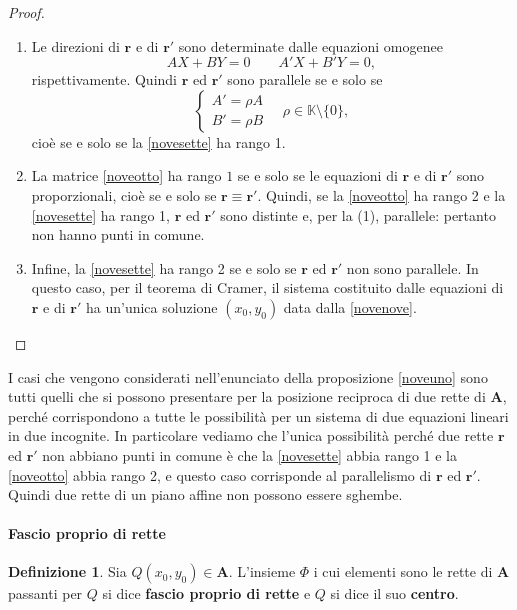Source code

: \documentclass{article}
\theoremstyle{plain}
\theoremstyle{definition}
\newtheorem{defn}{Definizione}[section]
\theoremstyle{remark}
\begin{document}
\begin{proof}\hfill
\begin{enumerate}
    \item Le direzioni di $\mathbf{r}$ e di $\mathbf{r}'$ sono determinate dalle equazioni omogenee
    \[AX + BY = 0\quad\quad A'X + B'Y = 0,\]
    rispettivamente. Quindi $\mathbf{r}$ ed $\mathbf{r}'$ sono parallele se e solo se 
    \[\begin{cases}A' = \rho A\\B' = \rho B\end{cases}\quad \rho\in\mathbb{K}\setminus\{0\},\]
    cioè se e solo se la \ref{novesette} ha rango 1. 

    \item La matrice \ref{noveotto} ha rango $1$ se e solo se le equazioni di $\mathbf{r}$ e di $\mathbf{r}'$ sono proporzionali, cioè se e solo se $\mathbf{r} \equiv \mathbf{r}'$. 
    Quindi, se la \ref{noveotto} ha rango 2 e la \ref{novesette} ha rango 1, $\mathbf{r}$ ed $\mathbf{r}'$ sono distinte e, per la (1), parallele: pertanto non hanno punti in comune. 

    \item Infine, la \ref{novesette} ha rango 2 se e solo se $\mathbf{r}$ ed $\mathbf{r}'$ non sono parallele. 
    In questo caso, per il teorema di Cramer, il sistema costituito dalle equazioni di $\mathbf{r}$ e di $\mathbf{r}'$ ha un'unica soluzione 
    $(x_0, y_0)$ data dalla \ref{novenove}.
\end{enumerate}
\end{proof}

\vspace{10pt}

I casi che vengono considerati nell'enunciato della proposizione \ref{noveuno} sono tutti quelli che si possono presentare per la posizione reciproca di due rette di $\mathbf{A}$, perché corrispondono a tutte le possibilità per un sistema di due equazioni lineari in due incognite. 
In particolare vediamo che l'unica possibilità perché due rette $\mathbf{r}$ ed $\mathbf{r}'$ non abbiano punti in comune è che la \ref{novesette} abbia rango 1 e la \ref{noveotto} abbia rango 2, e questo caso corrisponde al parallelismo di $\mathbf{r}$ ed $\mathbf{r}'$. 
Quindi due rette di un piano affine non possono essere sghembe.

\vspace{10pt}

\paragraph{Fascio proprio di rette}
\begin{bxthm}
\begin{defn}
Sia $Q(x_0, y_0) \in \mathbf{A}$. L'insieme $\Phi$ i cui elementi sono le rette di $\mathbf{A}$ passanti per $Q$ si dice \textbf{fascio proprio di rette} e $Q$ si dice il suo \textbf{centro}.
\end{defn}    
\end{bxthm}
\end{document}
________________
Work to complete:
Since only a count is wanted, give the number of lines in the listing that contain the word "parallele".

Response area:
3